Collected data
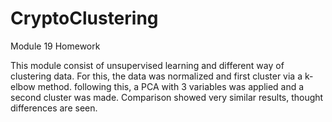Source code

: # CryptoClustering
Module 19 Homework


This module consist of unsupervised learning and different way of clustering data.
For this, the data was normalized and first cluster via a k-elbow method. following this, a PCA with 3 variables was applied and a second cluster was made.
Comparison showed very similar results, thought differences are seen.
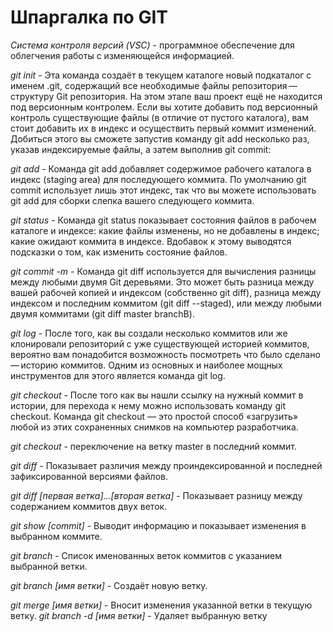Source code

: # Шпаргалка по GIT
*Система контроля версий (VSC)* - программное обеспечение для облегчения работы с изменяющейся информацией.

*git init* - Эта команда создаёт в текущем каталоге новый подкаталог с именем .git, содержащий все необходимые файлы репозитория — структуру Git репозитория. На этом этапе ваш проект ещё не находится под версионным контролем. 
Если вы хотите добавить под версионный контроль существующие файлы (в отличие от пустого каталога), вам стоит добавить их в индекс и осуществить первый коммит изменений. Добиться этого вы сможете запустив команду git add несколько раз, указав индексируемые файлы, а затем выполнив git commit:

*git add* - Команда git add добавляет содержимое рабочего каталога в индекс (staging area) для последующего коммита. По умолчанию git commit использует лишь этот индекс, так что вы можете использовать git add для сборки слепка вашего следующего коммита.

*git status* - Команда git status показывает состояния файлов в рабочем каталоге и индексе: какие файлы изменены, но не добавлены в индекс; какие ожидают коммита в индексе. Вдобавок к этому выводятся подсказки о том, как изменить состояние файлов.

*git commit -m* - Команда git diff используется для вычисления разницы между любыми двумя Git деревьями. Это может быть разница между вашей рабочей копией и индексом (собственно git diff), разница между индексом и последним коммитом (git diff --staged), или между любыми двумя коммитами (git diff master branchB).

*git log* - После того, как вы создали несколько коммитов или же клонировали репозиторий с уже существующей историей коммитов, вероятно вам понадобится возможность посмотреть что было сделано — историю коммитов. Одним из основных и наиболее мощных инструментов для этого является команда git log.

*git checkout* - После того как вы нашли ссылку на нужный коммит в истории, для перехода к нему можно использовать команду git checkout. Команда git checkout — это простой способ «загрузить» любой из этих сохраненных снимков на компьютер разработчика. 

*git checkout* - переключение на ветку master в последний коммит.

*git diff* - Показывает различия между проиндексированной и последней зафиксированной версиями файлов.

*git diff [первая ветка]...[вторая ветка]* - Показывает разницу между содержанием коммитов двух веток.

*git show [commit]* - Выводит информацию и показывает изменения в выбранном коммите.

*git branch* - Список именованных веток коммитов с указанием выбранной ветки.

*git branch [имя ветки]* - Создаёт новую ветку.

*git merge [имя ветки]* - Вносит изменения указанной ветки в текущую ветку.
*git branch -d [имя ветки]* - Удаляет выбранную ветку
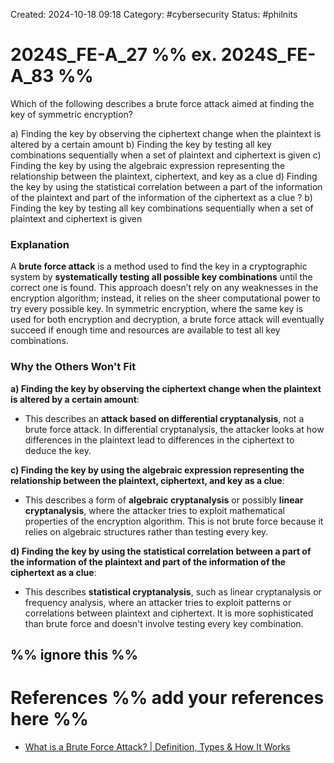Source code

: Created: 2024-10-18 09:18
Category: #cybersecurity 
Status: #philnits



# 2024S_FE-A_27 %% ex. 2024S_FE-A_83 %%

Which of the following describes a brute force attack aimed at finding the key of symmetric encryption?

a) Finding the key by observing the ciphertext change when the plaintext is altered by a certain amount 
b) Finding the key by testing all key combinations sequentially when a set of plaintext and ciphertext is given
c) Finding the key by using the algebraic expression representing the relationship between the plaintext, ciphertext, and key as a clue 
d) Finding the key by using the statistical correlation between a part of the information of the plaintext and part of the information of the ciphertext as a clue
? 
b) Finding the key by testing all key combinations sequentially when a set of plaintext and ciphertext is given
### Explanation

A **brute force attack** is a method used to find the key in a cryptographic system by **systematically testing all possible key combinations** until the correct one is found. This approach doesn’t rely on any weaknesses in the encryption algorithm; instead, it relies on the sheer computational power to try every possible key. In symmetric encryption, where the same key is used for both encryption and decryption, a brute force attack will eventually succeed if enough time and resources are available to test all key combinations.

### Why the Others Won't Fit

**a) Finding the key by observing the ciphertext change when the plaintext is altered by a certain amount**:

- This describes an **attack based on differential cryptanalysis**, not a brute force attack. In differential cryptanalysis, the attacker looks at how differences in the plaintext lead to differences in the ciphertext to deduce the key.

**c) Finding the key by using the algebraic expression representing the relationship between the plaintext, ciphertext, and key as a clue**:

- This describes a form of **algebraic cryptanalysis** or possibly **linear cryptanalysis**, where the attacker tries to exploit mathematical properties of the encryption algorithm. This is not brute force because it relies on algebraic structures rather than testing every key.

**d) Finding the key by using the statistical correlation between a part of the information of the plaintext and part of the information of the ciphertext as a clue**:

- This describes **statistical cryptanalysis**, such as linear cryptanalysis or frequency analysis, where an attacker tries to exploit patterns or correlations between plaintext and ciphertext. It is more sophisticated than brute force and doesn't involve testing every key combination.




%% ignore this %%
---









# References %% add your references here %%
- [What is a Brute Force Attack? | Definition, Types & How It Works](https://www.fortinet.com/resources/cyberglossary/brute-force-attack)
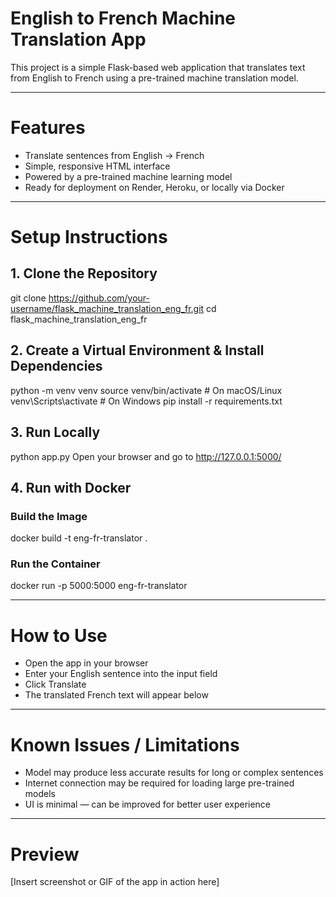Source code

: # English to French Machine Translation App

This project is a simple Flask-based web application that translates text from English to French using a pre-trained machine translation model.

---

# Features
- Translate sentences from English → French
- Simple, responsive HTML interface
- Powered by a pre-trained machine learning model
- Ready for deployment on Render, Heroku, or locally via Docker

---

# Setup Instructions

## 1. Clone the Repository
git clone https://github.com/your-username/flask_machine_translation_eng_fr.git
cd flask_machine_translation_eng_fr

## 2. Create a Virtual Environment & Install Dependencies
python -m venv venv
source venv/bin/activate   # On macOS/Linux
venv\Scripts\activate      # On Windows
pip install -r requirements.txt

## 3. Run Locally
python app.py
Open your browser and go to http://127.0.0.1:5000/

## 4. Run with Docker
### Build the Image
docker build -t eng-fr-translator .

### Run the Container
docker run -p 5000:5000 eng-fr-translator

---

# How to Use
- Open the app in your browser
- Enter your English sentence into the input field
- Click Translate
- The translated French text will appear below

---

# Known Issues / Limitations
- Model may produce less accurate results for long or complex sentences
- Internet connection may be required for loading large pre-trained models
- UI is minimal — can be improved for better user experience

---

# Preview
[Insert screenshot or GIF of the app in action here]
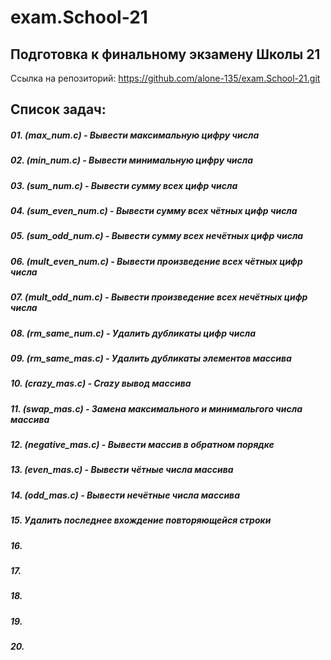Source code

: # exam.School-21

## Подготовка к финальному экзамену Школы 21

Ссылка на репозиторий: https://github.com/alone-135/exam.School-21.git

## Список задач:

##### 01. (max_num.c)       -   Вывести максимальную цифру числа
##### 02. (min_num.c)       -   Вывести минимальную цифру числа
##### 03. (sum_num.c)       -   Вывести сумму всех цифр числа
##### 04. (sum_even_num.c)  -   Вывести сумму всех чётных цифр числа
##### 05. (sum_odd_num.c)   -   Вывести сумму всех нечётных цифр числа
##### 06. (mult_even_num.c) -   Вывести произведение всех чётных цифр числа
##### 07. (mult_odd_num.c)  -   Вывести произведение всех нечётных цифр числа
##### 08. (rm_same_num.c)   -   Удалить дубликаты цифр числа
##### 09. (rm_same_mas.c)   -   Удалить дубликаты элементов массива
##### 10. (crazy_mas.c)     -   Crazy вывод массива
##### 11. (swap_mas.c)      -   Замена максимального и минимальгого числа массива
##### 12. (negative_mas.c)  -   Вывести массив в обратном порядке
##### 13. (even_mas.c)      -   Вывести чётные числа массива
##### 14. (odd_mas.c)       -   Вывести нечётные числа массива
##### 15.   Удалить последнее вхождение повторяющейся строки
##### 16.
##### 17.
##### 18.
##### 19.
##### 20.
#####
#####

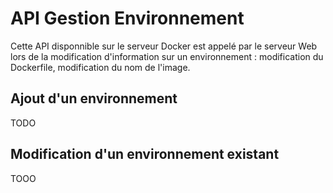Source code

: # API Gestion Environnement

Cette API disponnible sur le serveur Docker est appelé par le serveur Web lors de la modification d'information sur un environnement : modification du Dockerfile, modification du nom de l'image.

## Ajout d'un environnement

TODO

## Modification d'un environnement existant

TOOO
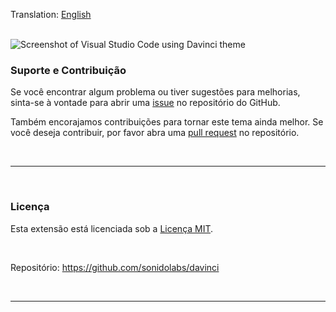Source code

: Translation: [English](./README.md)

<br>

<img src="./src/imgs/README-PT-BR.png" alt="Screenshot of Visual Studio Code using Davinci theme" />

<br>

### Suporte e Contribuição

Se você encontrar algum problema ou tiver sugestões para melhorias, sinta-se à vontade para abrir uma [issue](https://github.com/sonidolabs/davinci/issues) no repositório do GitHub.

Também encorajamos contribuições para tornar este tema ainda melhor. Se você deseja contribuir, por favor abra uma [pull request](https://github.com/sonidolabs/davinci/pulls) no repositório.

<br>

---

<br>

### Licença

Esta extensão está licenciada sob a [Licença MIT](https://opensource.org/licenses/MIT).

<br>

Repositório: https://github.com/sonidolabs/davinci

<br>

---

Aim of the task:
Start at the line containing "- Open the app in your browser" above and stop at the line containing "##### 04. (sum_even_num.c)". Output those lines exactly, both included, but none of the pictures.

Answer to this problem:
- Open the app in your browser
- Enter your English sentence into the input field
- Click Translate
- The translated French text will appear below

---

# Known Issues / Limitations
- Model may produce less accurate results for long or complex sentences
- Internet connection may be required for loading large pre-trained models
- UI is minimal — can be improved for better user experience

---

# Preview
[Insert screenshot or GIF of the app in action here]
Source code

: # exam.School-21

## Подготовка к финальному экзамену Школы 21

Ссылка на репозиторий: https://github.com/alone-135/exam.School-21.git

## Список задач:

##### 01. (max_num.c)       -   Вывести максимальную цифру числа
##### 02. (min_num.c)       -   Вывести минимальную цифру числа
##### 03. (sum_num.c)       -   Вывести сумму всех цифр числа
##### 04. (sum_even_num.c)  -   Вывести сумму всех чётных цифр числа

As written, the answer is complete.